An exact reproduction of the lines below, from the first through the one with "- Tracked Objects now", is the whole answer; pictures have no place in it.

[Data items]
Segment Open
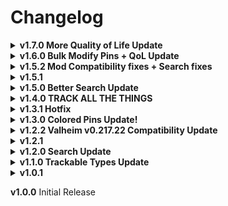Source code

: # Changelog

<details>
<summary><b>
v1.7.0 More Quality of Life Update
</b></summary>

- New
	- Added configuration for Redundancy distance for any pins. More info on config tip
	- Tracked Objects now automatically sorts by Pin name! (Don't ask me why I never implemented it, even I don't know)
	- Thumbnail change for the mod. (I finally had the motivation to design one)
- Changes
	- Similar pin Redundancy distance logic are now case insensitive. Used to be, comparing for nearby similar pins' based on names, is case sensitive.
	- Changed old versions' changelog's backend entry to its own backend entry.
- Fixes
	- Some warning logs are being logged as errors. (fixed "Minimap not found" error log, hooray)
	- Visual bug for tracked objects. Reloading Tracked Objects no longer show a blank dropdown selection.
- <details>
	<summary>
	Backend
	</summary>

	- PluginComponent
		- Changed from Component
	- TrackingAssistant
		- changed OnTrackedObjectSave to have LooseDicitonary parameter
	- TrackObjectUI
		- Tracked Object Dropdown/List now resets on every Add, Modify, or Remove actions, it's negligibly slower, but it greatly avoids logical errors by having a separate add modify remove logic in the UI.
	- TrackedObject
		- Added IComparable interface
	- LooseDictionary
		- Added IComparable interface
		- Added sort function, sorts dictionary based on TValue
	- Project
		- Used RegexOptions / StringComparison Ignore case, instead of making both strings into ToLower(), (never knew this existed, discovered out of curiosity if comparison methods had overloads, which it had)
	</details>

</details>

<details>
<summary><b>
v1.6.0 Bulk Modify Pins + QoL Update
</b></summary>

- New
	- ZOOOM
		- Normal zoom in minimap is not enough? now you can ZOOM MORE! Configurable in config manager. (applies to both small and large map)
	- Icon searching
		- You can now narrow down your searches more by setting an icon type instead of just names (you can pick all icons still).
	- Bulk pin modification (Took way too long to rewrite code to work with this .-.)
		- Ability to modify existing pins' name and icon when modifying Tracked Object entries.
		- Ability to modify existing pins' name and icon through the search window.
		- This will match Pin's Name and Icon and modify it to the currently modified entry.
- Changes
	- Pins are now colored based on their names and icons, instead of just names.
	- Searching is no longer case sensitive (since the pins' characters' cases can't be determined due to the font style).
	- Updated Showcase previews to match the new version, also made it viewable instead of clicking the link.
- Fixes
	- If you have a mod that can change a pin's position you'll be able to overlap a new pin if the positions are absolutely the same to the prior position.
	- When a filter is active, newly created pins (from double clicking in the map) will be invisible.
	- Changing an entry's Object ID will stop detecting objects with the currently editted matching id (oversight).
	- Blacklist Word not working properly all the time (happens when the blacklist word is before the id).
		- ex. `SunkenCrypt4(Clone)` | entry: objectID > Crypt, blacklist > Sunken
		- Looking at a structure named `SunkenCrypt4(Clone)` will still get detected because the 'Sunken' word is before the 'Crypt' word.

- <details>
	<summary>
	Backend
	</summary>

	- MinimapAssistant
		- Added PinName + Icon key storage to distinguish between different combinations.
		- Refactored to be more streamlined and to work with new version. Used TryGetValue and reusing other methods.
		- Moved edittting pin variables to MinimapPatches (so both MinimapAssistant and TrackingAssistant can make use of it)
		- Optimized filtering through pins greatly compared to before. I had no idea IEnumerable acted the way it is (deferred execution). Made it .ToList() and then updates the filter whenever a pin is modified or added.
		- Added compatibility for pin type searching instead of just names.
		- Renamed methods to better match the new code.
	- TrackObjectUI
		- Moved PopulateIcons, FormatSpriteName and m_dictionaryPinType(m_dictionaryPinIcons)variable to MinimapAssistant and added string name to dictionary as well. FilterPinsUI now uses this dictionary as well for overhauled UI.
	- MinimapPatches
		- Added isManualPin token to determine if the newly added pin is made by a player (to avoid it from being filtered out immediately while editting it)
	- Plugin
		- Slightly cleaned up code.
	- LooseDictionary
		- In ChangeKey() instead of using dictionary changekey extension, remove the original node and add the new cloned node instead (dictionary still contains the old node instead of being new if Changekey was used)
		- Added original key parameter to TraverseDetails and TryGetValueLooseLite to fix the new search method with node's blacklistword
	</details>

</details>

<details>
<summary><b>
v1.5.2 Mod Compatibility fixes + Search fixes
</b></summary>

- New
	- You can press enter when the search window field is selected to immediately submit (find) now.
	- Updated description / README.md
		- Compatibility section
		- Slightly fixed up known issues page.
- Fixes
	- Search Window
		- Typing in the search field, M (or the minimap key) closes the minimap
		- Toggling start up config when the mod is disabled won't reflect the changes.
		- The search window will always be opened or closed whenever you open the minimap depending on the "Show Search Window on startup" toggle.
	- Pinnacle
		- Pins not being colored permanently until relog when editting pin name and not clicking out (to deselect pin) after an edit or pressing enter, and then followed by editing the name once more.
	- Under the Radar
		- Pins not being filtered out permanently until mod re-enable, when pinning an object using PinAssistant that is temporarily pinned by Under The Radar and then unloading it by going away from it.
- <details>
	<summary>
	Backend
	</summary>

	- TrackingAssistant
		- Added a check on RemovePin to double check if the removed pin is actually in the dictionary.
	- MinimapAssistant
		- Updates old_PinName whenever OnPinUpdate gets called. (for when user changed the pin name once more. Doesn't apply to Vanilla)
	- OtherModPatches
		- Slightly refactored PinnaclePatches events to use MinimapPatches event
	- GUIExtension
		- Moved to GUIManagerExtensions
	</details>

</details>

<details>
<summary><b>
v1.5.1
</b></summary>

- New
	- Compatibility for Under The Radar
		- You can now add pins where temporary pins made by Under The Radar are located.
- Changes
	- Tracked objects searching
		- Changes id searching behaviour where if you loosely (not exact id match) search for an id, you can find something even though it may not make sense.
			- ex. entry = copper | search key = c_o_p_p_e_r | you'll still find copper.
			- ex. entry = copper, entry = runestone | search key = c_runestone_opper | you'll still find copper instead of runestone
			- this is to avoid similar ids to be detected, especially mushrooms magecap, jotun puffs, etc. can be found through Pickable_Mushroom(Clone), cause their difference is having a text between Mushroom and (Clone).
		- Refactored searching in the backend for a slightly more optimized way. Found out it's doing some meaningless searches.
		- Disabled being able to search crypts' (sunken and forest) interior structure with Crypts in their name (mudpile, torches, are not included, only walls, chests, loot, even doors are disabled.).
			- This is to avoid pinning unintended objects whenever having an entry for Crypt to only track the entrance location.
	- Capitalized previously lowercased Pin names' words when mod pre-fills a looked objects
- Fixes
	- Tracked objects searching
		- Fixed logical error for changing the object id (would've broke the data, but could be fixed through pressing the reload tracked objects key)
	- v1.4.0 Changelog message typo
		- "Pickable_Mushroom(Clone)" can be found with "Pickable_Mushroom_Magecap(Clone)"
		- should've been:
		- "Pickable_Mushroom_Magecap(Clone)" can be found with "Pickable_Mushroom(Clone)"
- <details>
	<summary>
	Backend
	</summary>
	
	- Plugin
		- Forgot to remove printing of layernames.
	- GUIManagerExtension
		- Moved ApplyToggleStyle from TrackObjectUI to GUIManagerExtension as FilterUI now needs it.
		- refactored some functions to remove unnecessary code and repurposed extension to work with some main methods.
	- LooseDictionary
		- Fixed missing code in method, ChangeKey. alternate dictionary deletes key, but does not add new key.
		- Refactored searching for keys, which avoids nonsense conditional checkings(kept on checking validity of the same node)
		- Created a new try get method to avoid unintended found results. (c_o_p_p_e_r finds copper key)
		- left old try get method alone but might remove it next time.
	- TrackingAssistant
		- OnPinAdd will now exclude special pins as well. I thought it was necessary to include them so pins won't overlap, but most special pins have different locations, so it would overlap regardless.
		- ModifyTrackedObject
			- If ChangeKey failed, will fail entirely. This would cause a bug where TrackedObject ID is changed but dictionary key is not change.
		- Slightly refactored FormatObjectNames method.
	</details>

</details>

<details>
<summary><b>
v1.5.0 Better Search Update
</b></summary>

- New
	- Search Window Updates
		- RegEx searching of pin names.
		- Whitelist or Blacklist mode if you want to hide everything or show everything but the query you've inputted.
- Changes
	- Thunderstore did not support underline for some reason while bold, so I had to remove it.
	- Changed CHANGELOG.md `Backend` header to not be in bold.
	- Removed issue entry in "Known Issue" section about struck boulders being invalid, thought it wasn't necessary.
- <details>
	<summary>
	Backend
	</summary>
	
	- Plugin
		- Forgot to remove printing of layernames.
	- GUIManagerExtension
		- Moved ApplyToggleStyle from TrackObjectUI to GUIManagerExtension as FilterUI now needs it.
		- refactored some functions to remove unnecessary code and repurposed extension to work with some main methods.
	</details>

</details>

<details>
<summary><b>
v1.4.0 TRACK ALL THE THINGS
</b></summary>

- New
	- Almost everything can now be trackable. 
		- (Couldn't do 'all' cause it will mess up detections of other objects.)
		- Do not attempt to track a boulder that has been struck with a pickaxe, it will not identify it correctly. Track an unstruck one instead.
			- Will notify if it's invalid or not.
- Removed
	- Tracking Type options.
		- Refactored to be extremely less performance impacting compared to the original one (more details in backend).
		- Now almost everything is pinnable.
		- Might have some flaws but I checked and objects of interest should work correctly, did not test on uncommon or unnecessary objects (like a wood pole or something).
- Fixes
	- Fixed when opening and closing the color wheel while the "Exact ID Match" is toggled on, ObjectID will stay as uninteractable instead of being interactable.
	- Fixed error spam when a raid event ended.
	- Fixed a logical error where even if an id is set to exact match only, it can still be found with an almost similar id.
		- "Pickable_Mushroom_Magecap(Clone)" can be found with "Pickable_Mushroom(Clone)"
- <details>
	<summary>
	Backend
	</summary>
	
	- TrackingAssistant
		- Refactored LookAt to not use GetComponentInParent, but instead get root parent and retrieve name.
			- This will significantly increase performance as it wouldn't continuously call "GetComponentInParent" multiple times for each type, every x second per tick
			- Will show invalid target if it's a boulder struck with a pickaxe.
	- MinimapPatches
		- Refactored patching exclusion of special pins from MinimapAssistant to clean up Transpilers (This way is just so much better, I don't know why I didn't thought of this).
	- CHANGELOG.md
		- everything was bold, fixed that now, (was hard to see in visual studio preview, only noticed after the last update where I showed the changelog on thunderstore).
	- Used CodeMaid to clean up entire project.
	- Updated harmony package of project.
	</details>

</details>

<details>
<summary><b>
v1.3.1 Hotfix
</b></summary>

- Changes
	- CHANGELOG.md
		- added in package, so that thunderstore can detect and add it and that users don't have to click here at the description to go to the changelog at github.
		- reversed version order so the latest version is always at the top.
- Fixes
	- Colored shared pins will now fade properly when switching on or off the shared pins.
	- Fixed issues with pings constantly sending an error that it already exists which led to pins freezing as the game thinks the pings aren't being added properly.
		- Overlooked a check which I accidentally removed during clean up of my code as I thought it was unnecessary.
- <details>
	<summary>
	Backend
	</summary>
	
	- TrackingAssistant
		- Removed indent formatting for saving tracked object data.
	- publish.ps1
		- added changelog.md to compressed archive.
	- README.md
		- changed a bit of words.
		- added proper installation manual.
		- added tutorial for colored pins.
		- forgot to add colored pins section.
	</details>

</details>

<details>
<summary><b>
v1.3.0 Colored Pins Update!
</b></summary>

- New
	- Colored Pins! 
		- New option over at the Track Object UI right beside the pin icon. 
		- You can also change its transparency. 
		- Sadly, due to limitations, the pins are colored based on their pin names.
	

- Changed
	- Changed UI Panels to actually fit with the Game's UI's dynamic panel colors that changes depending on the environment.

- Fixes
	- Fixed bug when modifying current tracked object with an existing ID the currently editting object is deleted instead of just sending an error.
- <details>
	<summary>
	Backend
	</summary>
	
	- A lot of backend changes as I've learned to do stuff differently and so it can be update friendly.
	- Added compatibility for Pinnacle's edit feature with colored pins when editting the name.
	- Plugin
		- Created initialization order convention to better manage enabling or disabling and disposing plugin and maybe to have some use for it in the future.
		- In the past I tried to decouple my classes as much as possible but all it led to was somewhat messy coding in Plugin.cs. I figured that I shouldn't just let Plugin.cs be dependent on ModConfig instance so I moved a lot of things away from it to their respective relating classes. 
			- Transferred saving system call to Tracking Assistant instead of having to listen to an event by TrackingAssistant from Plugin.
			- Transferred TrackingAssistant initialization parameters from Plugin to just be managed by TrackingAssistant itself.
			- Transferred config change events to their respective classes like, is filter window open on startup, and type tracking enabled change.
	- TrackingAssistant (PinAssistantScript)
		- Changed to TrackingAssistant
		- Changed Serialization and Deserialization handling.
		- Changed the way modify implies, instead of changing the values of the class, completely replace it with a new class to work well with the new colored pin codes.
	- TrackObjectUI
		- Moved modify logic to TrackingAssistant and just read return value to determine what messages to show.
		- Changed the way modify implies (see tracking assistant)
	- TrackedObject
		- Added helper methods to retrieve pin type by int
	- FilterPinsUI
		- Exposed UI Members
		- Moved Filter logic to MinimapAssistant
	- LooseDictionary
		- Refactored Traverse method to not be in TrieNode but in the LD class.
		- Added Change key method to help with the new colored pin feature
	- GUIMangerExtension (TMPGUIManager)
		- used extension (just learned of this) instead of creating an entirely new class with almost the same codes
		- fixed a situation where the extension will keep on initializing everytime you load the main menu.
	- Mod Config
		- Followed initialization convention.
	- MinimapPatches
		- Changed events from delegates to Action
	- Unity
		- Used Assembly Definitions so that I don't have to replace a new version of the assembly everytime the ui variables changes
	- May have missed some other refactorings and missed on potential refactoring as I've done way too much to remember all of them and I didn't document the changes until the last few days >.>
	</details>
</details>

<details>
<summary><b>
v1.2.2 Valheim v0.217.22 Compatibility Update
</b></summary>

- Changes
	- Slightly changed tracking UI.
- Fixes
	- Fixed UI bug due to latest Valheim update. (disappeared buttons and an error on main menu load)
	- Fixed a logical error existing since initial release. When modifying an object's ID (modifying a tracked object's ID to an existing ID it will work having 2 entries with identical IDs bugging out of the entry (the latest).
- <details>
	<summary>
	Backend
	</summary>
	
	- Updated dependency to latest Jotunn 2.14.3 and BepInEx 5.4.2200.
	</details>

</details>

<details>
<summary><b>
v1.2.1
</b></summary>

- Changes
	- Organized CHANGELOG.md.
- Fixes
	- Fixed unable to track, modify or untrack objects randomly occuring. Chances increases when you have too many tracked objects.
- <details>
	<summary>
	Backend
	</summary>
	
	- Similar to Plugin.cs and FilterPinsUI.cs, refactored TrackObjectUI.cs to use OnDisable when mod is turned off or UI is inactive to not process stuff on every frame.
	</details>

</details>

<details>
<summary><b>
v1.2.0 Search Update
</b></summary>

- New
	- Added the ability to search Pins on the map for situations when your map is too crowded with Pins.
		- Press Tab while the map is open to show/hide the window.
		- Enclose the search keyword with `"` to search pins with the exact name. ex. `"Mushroom"`.
		- You can also change its visibility on world startup/mod enabled through the config.
		- If you have Pinnacle and want both of them to show/hide together, just disable `Show Search Window on startup` and toggle off and on `Enabled Mod`.

- <details>
	<summary>
	Backend
	</summary>

	- Plugin.cs 				- refactored to use MonoBehavior OnEnable/Disable (forgot this exists and can be used similarly to my situation).
		- added unsubscription to some missed events on OnDestroy (not really important since plugins don't get destroyed).
	- PinAssistantScripts.cs
		- refactored to not initialize on Instance reference, but instead only create a new instance on Init() (to follow init convention on other classes).
	- MinimapPatches.cs
		- refactored to contain patches in one class only instead of many classes (didn't know you can do it this way.
	- Changed README.md to include new search feature.
	</details>

</details>

<details>
<summary><b>
v1.1.0 Trackable Types Update
</b></summary>

- New
	- Option to choose what types of objects you'd like to look for to increase performance (albeit negligible).
		- Hover each type in the config manager to figure out which do you want to be detectable.
- Changes
	- Separated changelog to CHANGELOG.md.
- Fixes
	- Fixed build uploads to not contain versions 1.0.0 and 1.0.1 zips. (sorry for the extra file size).
- <details>
	<summary>
	Backend
	</summary>

	- Added Dictionary class version for whenever there's changes to how tracked objects are saved in future version.
	- Made UI elements public for modders to change its style (although you can probably do that through just Instance property alone).
	- Updated Jotunn library from 2.12.6 - 2.14.0 (didn't think about updating the template I used).
	- Cleaned up some codes.
	</details>
</details>

<details>
<summary><b>
v1.0.1
</b></summary>

- Changes	- Changed the hover description for "Look Tick Rate" into a more detailed explanation, the prior message might confuse people.	- Changed default Redundancy Distance from 30 to 20 (I found that it might be too big of a distance to check for redundancy).
	- Slightly organized README.md and added a suggestion section.
- Fixes
	- Fixed sub string searching in TrieNode when a prefix exists in the entry.
		- ex. Runestone ID and Copper ID. And your search is "Rock_Copper(Clone)" it only checked R's descendant but didn't check the rest of the letters so it never reached C of the 'Copper ID'.
</details>

**v1.0.0** Initial Release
Segment Closed
#### WRITTEN ANSWER
Source code

: # Changelog

<details>
<summary><b>
v1.7.0 More Quality of Life Update
</b></summary>

- New
	- Added configuration for Redundancy distance for any pins. More info on config tip
	- Tracked Objects now automatically sorts by Pin name! (Don't ask me why I never implemented it, even I don't know)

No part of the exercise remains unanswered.